### Exercise
Exact copies of the records below are required.

(Dataset entries)
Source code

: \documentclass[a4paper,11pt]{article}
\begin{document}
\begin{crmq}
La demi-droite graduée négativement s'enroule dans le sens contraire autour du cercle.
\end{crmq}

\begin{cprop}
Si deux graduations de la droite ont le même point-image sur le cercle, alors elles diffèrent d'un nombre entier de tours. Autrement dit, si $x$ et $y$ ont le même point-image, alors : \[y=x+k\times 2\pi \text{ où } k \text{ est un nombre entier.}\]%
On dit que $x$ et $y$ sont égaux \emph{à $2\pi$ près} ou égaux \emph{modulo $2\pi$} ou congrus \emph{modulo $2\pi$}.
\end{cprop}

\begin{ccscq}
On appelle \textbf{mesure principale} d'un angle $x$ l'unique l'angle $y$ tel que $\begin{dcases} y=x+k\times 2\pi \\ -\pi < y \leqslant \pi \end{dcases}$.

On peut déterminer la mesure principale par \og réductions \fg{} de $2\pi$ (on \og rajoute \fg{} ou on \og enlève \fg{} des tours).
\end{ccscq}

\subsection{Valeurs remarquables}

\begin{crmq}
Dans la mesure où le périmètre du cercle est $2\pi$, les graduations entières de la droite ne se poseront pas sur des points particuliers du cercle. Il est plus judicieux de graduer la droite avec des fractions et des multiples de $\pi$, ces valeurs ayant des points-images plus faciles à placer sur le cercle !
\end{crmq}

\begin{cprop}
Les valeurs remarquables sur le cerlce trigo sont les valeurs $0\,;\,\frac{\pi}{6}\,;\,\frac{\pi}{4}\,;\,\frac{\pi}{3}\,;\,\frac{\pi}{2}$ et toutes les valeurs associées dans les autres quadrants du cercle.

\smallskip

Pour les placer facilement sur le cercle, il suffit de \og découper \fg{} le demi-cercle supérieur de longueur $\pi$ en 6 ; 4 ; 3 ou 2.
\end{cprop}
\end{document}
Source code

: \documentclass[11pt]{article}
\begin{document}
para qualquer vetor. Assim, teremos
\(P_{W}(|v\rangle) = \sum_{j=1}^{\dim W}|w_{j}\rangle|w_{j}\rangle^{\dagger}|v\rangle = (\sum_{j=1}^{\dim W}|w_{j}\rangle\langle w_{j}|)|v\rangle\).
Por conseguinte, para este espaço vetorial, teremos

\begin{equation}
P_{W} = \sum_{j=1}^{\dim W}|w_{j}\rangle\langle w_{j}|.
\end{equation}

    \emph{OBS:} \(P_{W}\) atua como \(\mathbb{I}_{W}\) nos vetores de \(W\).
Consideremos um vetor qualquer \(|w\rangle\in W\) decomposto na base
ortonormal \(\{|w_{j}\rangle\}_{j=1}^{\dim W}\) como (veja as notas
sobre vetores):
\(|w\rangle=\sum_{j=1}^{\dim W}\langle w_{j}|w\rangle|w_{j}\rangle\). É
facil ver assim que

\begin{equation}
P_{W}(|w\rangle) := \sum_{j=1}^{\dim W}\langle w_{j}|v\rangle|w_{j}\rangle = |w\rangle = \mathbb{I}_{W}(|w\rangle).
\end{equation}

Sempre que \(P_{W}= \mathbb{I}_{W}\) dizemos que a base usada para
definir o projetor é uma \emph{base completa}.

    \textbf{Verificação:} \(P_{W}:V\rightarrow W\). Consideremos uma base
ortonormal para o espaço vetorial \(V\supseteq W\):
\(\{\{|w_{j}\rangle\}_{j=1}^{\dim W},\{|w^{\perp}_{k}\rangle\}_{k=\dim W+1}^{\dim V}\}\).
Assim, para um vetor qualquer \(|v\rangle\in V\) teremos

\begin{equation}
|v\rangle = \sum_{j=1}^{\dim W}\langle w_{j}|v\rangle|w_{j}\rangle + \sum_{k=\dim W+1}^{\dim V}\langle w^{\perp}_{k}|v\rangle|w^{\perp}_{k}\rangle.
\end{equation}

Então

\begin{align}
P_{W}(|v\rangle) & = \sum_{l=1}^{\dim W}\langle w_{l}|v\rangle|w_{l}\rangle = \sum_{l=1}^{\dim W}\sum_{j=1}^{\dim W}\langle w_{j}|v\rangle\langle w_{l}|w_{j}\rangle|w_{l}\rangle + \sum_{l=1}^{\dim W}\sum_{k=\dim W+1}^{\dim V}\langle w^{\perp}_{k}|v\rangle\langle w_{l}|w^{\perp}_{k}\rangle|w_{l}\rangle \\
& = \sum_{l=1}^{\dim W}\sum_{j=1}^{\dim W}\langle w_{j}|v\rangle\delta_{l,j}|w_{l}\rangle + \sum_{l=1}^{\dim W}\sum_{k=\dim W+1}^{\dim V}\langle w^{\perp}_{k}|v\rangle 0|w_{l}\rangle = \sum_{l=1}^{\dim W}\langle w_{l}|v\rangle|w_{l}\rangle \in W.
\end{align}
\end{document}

### Answer space
Source code

: \documentclass[a4paper,11pt]{article}
\begin{document}
\begin{crmq}
La demi-droite graduée négativement s'enroule dans le sens contraire autour du cercle.
\end{crmq}

\begin{cprop}
Si deux graduations de la droite ont le même point-image sur le cercle, alors elles diffèrent d'un nombre entier de tours. Autrement dit, si $x$ et $y$ ont le même point-image, alors : \[y=x+k\times 2\pi \text{ où } k \text{ est un nombre entier.}\]%
On dit que $x$ et $y$ sont égaux \emph{à $2\pi$ près} ou égaux \emph{modulo $2\pi$} ou congrus \emph{modulo $2\pi$}.
\end{cprop}

\begin{ccscq}
On appelle \textbf{mesure principale} d'un angle $x$ l'unique l'angle $y$ tel que $\begin{dcases} y=x+k\times 2\pi \\ -\pi < y \leqslant \pi \end{dcases}$.

On peut déterminer la mesure principale par \og réductions \fg{} de $2\pi$ (on \og rajoute \fg{} ou on \og enlève \fg{} des tours).
\end{ccscq}

\subsection{Valeurs remarquables}

\begin{crmq}
Dans la mesure où le périmètre du cercle est $2\pi$, les graduations entières de la droite ne se poseront pas sur des points particuliers du cercle. Il est plus judicieux de graduer la droite avec des fractions et des multiples de $\pi$, ces valeurs ayant des points-images plus faciles à placer sur le cercle !
\end{crmq}

\begin{cprop}
Les valeurs remarquables sur le cerlce trigo sont les valeurs $0\,;\,\frac{\pi}{6}\,;\,\frac{\pi}{4}\,;\,\frac{\pi}{3}\,;\,\frac{\pi}{2}$ et toutes les valeurs associées dans les autres quadrants du cercle.

\smallskip

Pour les placer facilement sur le cercle, il suffit de \og découper \fg{} le demi-cercle supérieur de longueur $\pi$ en 6 ; 4 ; 3 ou 2.
\end{cprop}
\end{document}
Source code

: \documentclass[11pt]{article}
\begin{document}
para qualquer vetor. Assim, teremos
\(P_{W}(|v\rangle) = \sum_{j=1}^{\dim W}|w_{j}\rangle|w_{j}\rangle^{\dagger}|v\rangle = (\sum_{j=1}^{\dim W}|w_{j}\rangle\langle w_{j}|)|v\rangle\).
Por conseguinte, para este espaço vetorial, teremos

\begin{equation}
P_{W} = \sum_{j=1}^{\dim W}|w_{j}\rangle\langle w_{j}|.
\end{equation}

    \emph{OBS:} \(P_{W}\) atua como \(\mathbb{I}_{W}\) nos vetores de \(W\).
Consideremos um vetor qualquer \(|w\rangle\in W\) decomposto na base
ortonormal \(\{|w_{j}\rangle\}_{j=1}^{\dim W}\) como (veja as notas
sobre vetores):
\(|w\rangle=\sum_{j=1}^{\dim W}\langle w_{j}|w\rangle|w_{j}\rangle\). É
facil ver assim que

\begin{equation}
P_{W}(|w\rangle) := \sum_{j=1}^{\dim W}\langle w_{j}|v\rangle|w_{j}\rangle = |w\rangle = \mathbb{I}_{W}(|w\rangle).
\end{equation}

Sempre que \(P_{W}= \mathbb{I}_{W}\) dizemos que a base usada para
definir o projetor é uma \emph{base completa}.

    \textbf{Verificação:} \(P_{W}:V\rightarrow W\). Consideremos uma base
ortonormal para o espaço vetorial \(V\supseteq W\):
\(\{\{|w_{j}\rangle\}_{j=1}^{\dim W},\{|w^{\perp}_{k}\rangle\}_{k=\dim W+1}^{\dim V}\}\).
Assim, para um vetor qualquer \(|v\rangle\in V\) teremos

\begin{equation}
|v\rangle = \sum_{j=1}^{\dim W}\langle w_{j}|v\rangle|w_{j}\rangle + \sum_{k=\dim W+1}^{\dim V}\langle w^{\perp}_{k}|v\rangle|w^{\perp}_{k}\rangle.
\end{equation}

Então

\begin{align}
P_{W}(|v\rangle) & = \sum_{l=1}^{\dim W}\langle w_{l}|v\rangle|w_{l}\rangle = \sum_{l=1}^{\dim W}\sum_{j=1}^{\dim W}\langle w_{j}|v\rangle\langle w_{l}|w_{j}\rangle|w_{l}\rangle + \sum_{l=1}^{\dim W}\sum_{k=\dim W+1}^{\dim V}\langle w^{\perp}_{k}|v\rangle\langle w_{l}|w^{\perp}_{k}\rangle|w_{l}\rangle \\
& = \sum_{l=1}^{\dim W}\sum_{j=1}^{\dim W}\langle w_{j}|v\rangle\delta_{l,j}|w_{l}\rangle + \sum_{l=1}^{\dim W}\sum_{k=\dim W+1}^{\dim V}\langle w^{\perp}_{k}|v\rangle 0|w_{l}\rangle = \sum_{l=1}^{\dim W}\langle w_{l}|v\rangle|w_{l}\rangle \in W.
\end{align}
\end{document}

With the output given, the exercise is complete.